Below are entries; work out how many of their lines include the string "errori", and reply with the number only.

BEGIN RECORD EXTRACTS

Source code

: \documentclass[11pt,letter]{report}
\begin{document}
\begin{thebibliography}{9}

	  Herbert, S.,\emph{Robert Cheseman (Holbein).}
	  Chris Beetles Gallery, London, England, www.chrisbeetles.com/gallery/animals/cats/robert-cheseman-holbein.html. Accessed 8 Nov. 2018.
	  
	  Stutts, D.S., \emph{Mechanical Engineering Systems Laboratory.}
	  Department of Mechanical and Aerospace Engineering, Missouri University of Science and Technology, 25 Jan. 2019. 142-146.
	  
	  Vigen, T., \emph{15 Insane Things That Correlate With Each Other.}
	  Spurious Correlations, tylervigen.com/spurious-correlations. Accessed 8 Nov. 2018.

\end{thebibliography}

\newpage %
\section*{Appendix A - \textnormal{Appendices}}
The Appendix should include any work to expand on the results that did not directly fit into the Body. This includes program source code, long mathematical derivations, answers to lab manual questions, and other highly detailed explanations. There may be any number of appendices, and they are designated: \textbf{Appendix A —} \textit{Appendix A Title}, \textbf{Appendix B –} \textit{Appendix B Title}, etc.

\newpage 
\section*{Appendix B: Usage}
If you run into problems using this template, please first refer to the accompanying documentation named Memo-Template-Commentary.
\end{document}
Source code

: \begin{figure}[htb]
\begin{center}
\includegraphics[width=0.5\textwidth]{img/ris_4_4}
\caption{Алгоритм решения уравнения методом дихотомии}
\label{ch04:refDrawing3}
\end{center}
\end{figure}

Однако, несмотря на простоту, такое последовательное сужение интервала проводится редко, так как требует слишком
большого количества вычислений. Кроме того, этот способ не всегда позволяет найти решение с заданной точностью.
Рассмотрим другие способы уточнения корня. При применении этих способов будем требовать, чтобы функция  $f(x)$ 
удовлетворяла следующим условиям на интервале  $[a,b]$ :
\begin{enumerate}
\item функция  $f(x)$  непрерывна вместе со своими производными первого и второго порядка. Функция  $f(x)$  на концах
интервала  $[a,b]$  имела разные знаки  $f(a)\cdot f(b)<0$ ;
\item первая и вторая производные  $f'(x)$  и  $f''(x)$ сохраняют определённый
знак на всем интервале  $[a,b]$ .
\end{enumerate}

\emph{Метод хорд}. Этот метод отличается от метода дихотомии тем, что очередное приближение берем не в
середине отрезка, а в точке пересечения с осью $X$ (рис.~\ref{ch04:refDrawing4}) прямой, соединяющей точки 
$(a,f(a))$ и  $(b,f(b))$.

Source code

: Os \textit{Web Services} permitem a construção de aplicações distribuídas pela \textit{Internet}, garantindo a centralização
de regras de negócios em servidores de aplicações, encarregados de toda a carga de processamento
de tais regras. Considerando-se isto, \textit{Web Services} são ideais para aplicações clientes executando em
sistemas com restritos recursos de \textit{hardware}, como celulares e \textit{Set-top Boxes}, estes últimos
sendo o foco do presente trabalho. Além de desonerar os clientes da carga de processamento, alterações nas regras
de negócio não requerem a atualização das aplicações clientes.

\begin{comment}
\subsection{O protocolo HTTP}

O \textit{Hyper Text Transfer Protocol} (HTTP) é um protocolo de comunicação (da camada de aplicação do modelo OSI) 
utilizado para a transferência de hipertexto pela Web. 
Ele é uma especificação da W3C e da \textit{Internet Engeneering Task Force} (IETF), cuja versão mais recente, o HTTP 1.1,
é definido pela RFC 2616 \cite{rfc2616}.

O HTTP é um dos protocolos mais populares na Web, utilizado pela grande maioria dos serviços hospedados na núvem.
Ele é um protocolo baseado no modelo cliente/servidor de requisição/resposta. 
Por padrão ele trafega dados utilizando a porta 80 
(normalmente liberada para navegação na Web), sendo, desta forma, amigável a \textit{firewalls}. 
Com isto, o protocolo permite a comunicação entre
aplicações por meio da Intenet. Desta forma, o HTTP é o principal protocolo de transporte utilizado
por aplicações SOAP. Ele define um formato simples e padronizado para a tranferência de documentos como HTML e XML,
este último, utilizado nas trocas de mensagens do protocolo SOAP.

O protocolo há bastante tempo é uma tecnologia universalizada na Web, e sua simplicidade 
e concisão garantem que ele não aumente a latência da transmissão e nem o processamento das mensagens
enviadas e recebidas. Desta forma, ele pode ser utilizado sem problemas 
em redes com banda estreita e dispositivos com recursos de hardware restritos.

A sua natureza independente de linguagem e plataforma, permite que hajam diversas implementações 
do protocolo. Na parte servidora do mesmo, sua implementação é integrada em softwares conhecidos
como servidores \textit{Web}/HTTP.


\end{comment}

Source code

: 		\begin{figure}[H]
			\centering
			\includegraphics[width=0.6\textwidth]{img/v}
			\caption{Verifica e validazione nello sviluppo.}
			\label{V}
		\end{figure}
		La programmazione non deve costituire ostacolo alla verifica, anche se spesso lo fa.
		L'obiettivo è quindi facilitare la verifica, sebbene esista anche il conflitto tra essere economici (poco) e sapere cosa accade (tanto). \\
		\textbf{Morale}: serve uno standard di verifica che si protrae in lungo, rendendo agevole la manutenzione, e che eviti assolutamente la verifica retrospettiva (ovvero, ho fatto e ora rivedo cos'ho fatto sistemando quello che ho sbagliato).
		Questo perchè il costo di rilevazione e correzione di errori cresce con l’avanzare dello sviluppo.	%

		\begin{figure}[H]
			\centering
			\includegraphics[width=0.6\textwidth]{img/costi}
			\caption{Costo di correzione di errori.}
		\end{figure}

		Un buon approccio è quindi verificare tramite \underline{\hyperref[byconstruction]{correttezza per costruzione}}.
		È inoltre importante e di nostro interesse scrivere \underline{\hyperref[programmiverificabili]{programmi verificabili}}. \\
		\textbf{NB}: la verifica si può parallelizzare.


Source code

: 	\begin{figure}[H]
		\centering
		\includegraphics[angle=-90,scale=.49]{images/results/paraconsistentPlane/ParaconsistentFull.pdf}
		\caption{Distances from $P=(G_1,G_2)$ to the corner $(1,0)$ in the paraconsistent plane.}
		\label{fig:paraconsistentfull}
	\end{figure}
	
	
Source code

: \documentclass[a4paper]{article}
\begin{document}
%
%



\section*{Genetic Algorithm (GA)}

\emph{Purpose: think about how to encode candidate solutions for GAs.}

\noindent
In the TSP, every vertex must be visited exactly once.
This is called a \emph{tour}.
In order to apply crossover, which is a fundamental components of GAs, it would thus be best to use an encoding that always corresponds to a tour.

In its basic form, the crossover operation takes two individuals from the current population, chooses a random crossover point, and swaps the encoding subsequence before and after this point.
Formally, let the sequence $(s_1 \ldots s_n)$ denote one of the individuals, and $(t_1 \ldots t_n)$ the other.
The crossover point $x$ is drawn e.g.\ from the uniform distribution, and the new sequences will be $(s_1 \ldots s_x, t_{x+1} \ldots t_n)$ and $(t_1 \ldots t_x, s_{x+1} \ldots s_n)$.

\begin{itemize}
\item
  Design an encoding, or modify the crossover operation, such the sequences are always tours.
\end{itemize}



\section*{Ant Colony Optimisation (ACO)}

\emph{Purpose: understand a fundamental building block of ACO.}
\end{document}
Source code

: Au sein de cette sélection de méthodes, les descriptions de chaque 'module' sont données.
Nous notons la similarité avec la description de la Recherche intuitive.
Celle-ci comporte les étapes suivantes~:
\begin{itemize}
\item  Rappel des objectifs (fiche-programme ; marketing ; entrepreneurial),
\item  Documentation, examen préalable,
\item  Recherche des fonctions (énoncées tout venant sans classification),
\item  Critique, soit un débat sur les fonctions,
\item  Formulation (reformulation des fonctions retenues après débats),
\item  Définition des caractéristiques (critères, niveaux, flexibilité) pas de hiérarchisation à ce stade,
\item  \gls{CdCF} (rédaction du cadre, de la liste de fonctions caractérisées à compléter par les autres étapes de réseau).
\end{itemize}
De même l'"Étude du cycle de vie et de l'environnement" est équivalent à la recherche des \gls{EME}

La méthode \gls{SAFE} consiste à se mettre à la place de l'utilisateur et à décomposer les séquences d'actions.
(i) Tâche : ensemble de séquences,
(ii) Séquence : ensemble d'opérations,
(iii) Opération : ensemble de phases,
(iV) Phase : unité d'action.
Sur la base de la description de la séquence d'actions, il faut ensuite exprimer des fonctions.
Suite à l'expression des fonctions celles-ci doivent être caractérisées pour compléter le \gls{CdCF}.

END RECORD EXTRACTS

-- FINAL ANSWER --
2